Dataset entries
⟨

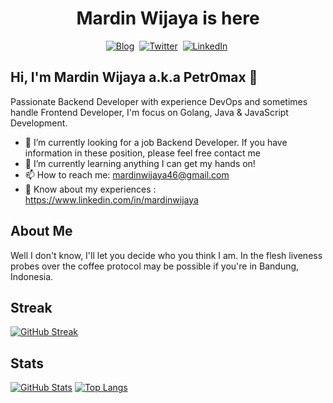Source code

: <p>
  <h1 align="center">Mardin Wijaya is here</h1>
</p>
<p align="center">
<a href="https://mardinwijaya.my.id"><img src="https://img.shields.io/badge/website-000000?style=for-the-badge&logo=About.me&logoColor=white" alt="Blog" /></a>&nbsp;
<a href="https://twitter.com/petr0max"><img src="https://img.shields.io/badge/Twitter-1DA1F2?style=for-the-badge&logo=twitter&logoColor=white" alt="Twitter" /></a>&nbsp;
<a href="https://www.linkedin.com/in/mardinwijaya/"><img src="https://img.shields.io/badge/LinkedIn-0077B5?style=for-the-badge&logo=linkedin&logoColor=white" alt="LinkedIn" /></a>&nbsp;
<br/>

<!--
**mardinw/mardinw** is a ✨ _special_ ✨ repository because its `README.md` (this file) appears on your GitHub profile.
-->
## Hi, I'm Mardin Wijaya a.k.a Petr0max 👋
Passionate Backend Developer with experience DevOps and sometimes handle Frontend Developer, I'm focus on Golang, Java & JavaScript Development.

- 💼 I’m currently looking for a job Backend Developer. If you have information in these position, please feel free contact me
- 🌱 I’m currently learning anything I can get my hands on!
- 📫 How to reach me: mardinwijaya46@gmail.com
- 📃 Know about my experiences : https://www.linkedin.com/in/mardinwijaya

## About Me
Well I don't know, I'll let you decide who you think I am. In the flesh liveness probes over the coffee protocol may be possible if you're in Bandung, Indonesia. 

## Streak
[![GitHub Streak](https://streak-stats.demolab.com/?user=mardinw)](https://git.io/streak-stats)

## Stats
[![GitHub Stats](https://github-readme-stats.vercel.app/api?username=mardinw&hide=issues)](https://github.com/anuraghazra/github-readme-stats)
[![Top Langs](https://github-readme-stats.vercel.app/api/top-langs/?username=mardinw)](https://github.com/anuraghazra/github-readme-stats)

⟩

Take the lines from the start of the entries through the line containing "Passionate Backend Developer" and set them down exactly, leaving out every picture.

RESULT OF THE EXERCISE:
Source code

: <p>
  <h1 align="center">Mardin Wijaya is here</h1>
</p>
<p align="center">
<a href="https://mardinwijaya.my.id"><img src="https://img.shields.io/badge/website-000000?style=for-the-badge&logo=About.me&logoColor=white" alt="Blog" /></a>&nbsp;
<a href="https://twitter.com/petr0max"><img src="https://img.shields.io/badge/Twitter-1DA1F2?style=for-the-badge&logo=twitter&logoColor=white" alt="Twitter" /></a>&nbsp;
<a href="https://www.linkedin.com/in/mardinwijaya/"><img src="https://img.shields.io/badge/LinkedIn-0077B5?style=for-the-badge&logo=linkedin&logoColor=white" alt="LinkedIn" /></a>&nbsp;
<br/>

<!--
**mardinw/mardinw** is a ✨ _special_ ✨ repository because its `README.md` (this file) appears on your GitHub profile.
-->
## Hi, I'm Mardin Wijaya a.k.a Petr0max 👋
Passionate Backend Developer with experience DevOps and sometimes handle Frontend Developer, I'm focus on Golang, Java & JavaScript Development.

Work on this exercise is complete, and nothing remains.